Segment Start: Input for this task

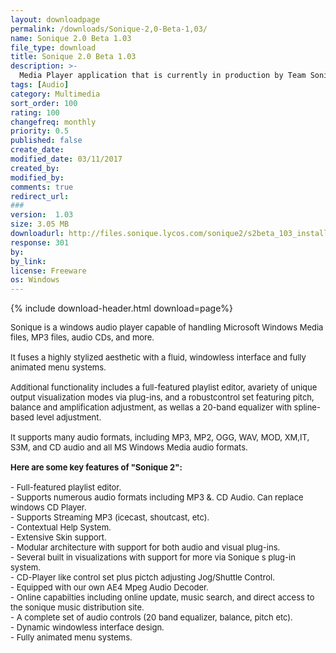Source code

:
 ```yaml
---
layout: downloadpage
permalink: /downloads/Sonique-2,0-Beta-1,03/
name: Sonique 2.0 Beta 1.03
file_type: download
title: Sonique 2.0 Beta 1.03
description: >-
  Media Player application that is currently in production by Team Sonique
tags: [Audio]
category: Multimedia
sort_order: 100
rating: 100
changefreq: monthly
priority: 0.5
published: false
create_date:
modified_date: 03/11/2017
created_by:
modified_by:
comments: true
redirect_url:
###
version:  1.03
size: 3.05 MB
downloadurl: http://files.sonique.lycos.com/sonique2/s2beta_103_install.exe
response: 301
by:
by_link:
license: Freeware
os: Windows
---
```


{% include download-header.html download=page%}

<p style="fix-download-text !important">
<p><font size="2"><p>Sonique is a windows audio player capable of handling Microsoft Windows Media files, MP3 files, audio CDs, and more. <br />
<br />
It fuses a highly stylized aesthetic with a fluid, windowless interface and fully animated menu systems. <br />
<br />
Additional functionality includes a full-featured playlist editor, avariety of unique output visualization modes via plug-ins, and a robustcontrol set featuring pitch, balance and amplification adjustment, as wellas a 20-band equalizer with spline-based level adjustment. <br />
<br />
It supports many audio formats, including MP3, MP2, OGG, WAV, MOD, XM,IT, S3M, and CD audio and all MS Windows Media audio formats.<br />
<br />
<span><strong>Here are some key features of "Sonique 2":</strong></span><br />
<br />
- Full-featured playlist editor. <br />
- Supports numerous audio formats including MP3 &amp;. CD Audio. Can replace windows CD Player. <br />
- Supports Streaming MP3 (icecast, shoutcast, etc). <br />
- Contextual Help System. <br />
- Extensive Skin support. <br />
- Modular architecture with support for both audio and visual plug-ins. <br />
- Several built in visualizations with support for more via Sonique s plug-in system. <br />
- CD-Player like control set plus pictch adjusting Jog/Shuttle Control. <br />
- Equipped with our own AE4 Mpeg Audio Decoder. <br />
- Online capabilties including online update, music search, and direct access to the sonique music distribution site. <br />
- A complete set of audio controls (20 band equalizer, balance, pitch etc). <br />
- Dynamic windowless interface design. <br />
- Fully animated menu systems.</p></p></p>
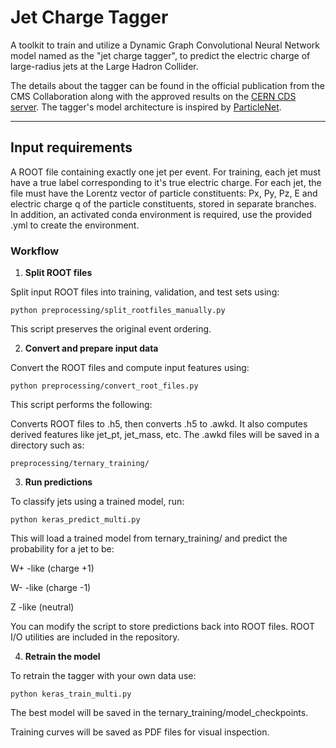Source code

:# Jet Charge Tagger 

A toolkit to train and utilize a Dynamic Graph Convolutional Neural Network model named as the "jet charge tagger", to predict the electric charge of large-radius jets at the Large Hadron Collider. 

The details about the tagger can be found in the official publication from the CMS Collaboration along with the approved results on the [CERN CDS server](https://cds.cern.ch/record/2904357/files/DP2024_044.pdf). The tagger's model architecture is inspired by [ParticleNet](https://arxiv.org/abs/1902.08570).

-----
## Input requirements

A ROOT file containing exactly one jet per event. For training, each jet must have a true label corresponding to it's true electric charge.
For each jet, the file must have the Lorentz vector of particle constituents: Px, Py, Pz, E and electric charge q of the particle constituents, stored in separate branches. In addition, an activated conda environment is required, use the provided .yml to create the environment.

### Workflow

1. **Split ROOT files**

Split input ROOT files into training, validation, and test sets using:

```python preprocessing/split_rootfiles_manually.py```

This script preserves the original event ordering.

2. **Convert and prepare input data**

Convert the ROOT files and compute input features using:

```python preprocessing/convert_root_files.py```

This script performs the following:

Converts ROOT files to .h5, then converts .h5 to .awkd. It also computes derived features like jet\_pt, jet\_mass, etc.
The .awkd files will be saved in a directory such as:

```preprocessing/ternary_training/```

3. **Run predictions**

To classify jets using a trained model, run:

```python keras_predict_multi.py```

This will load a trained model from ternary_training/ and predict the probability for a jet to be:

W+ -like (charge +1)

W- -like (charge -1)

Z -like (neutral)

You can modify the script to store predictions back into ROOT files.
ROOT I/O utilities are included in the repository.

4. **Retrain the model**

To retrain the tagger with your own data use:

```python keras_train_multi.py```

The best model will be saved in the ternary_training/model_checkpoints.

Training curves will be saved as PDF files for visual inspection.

Segment End: Input for this task

* What needs to be done
Where a line of the records above holds the word "pitch", count it; give the total as a single number and nothing else.

* Answer for this exercise
2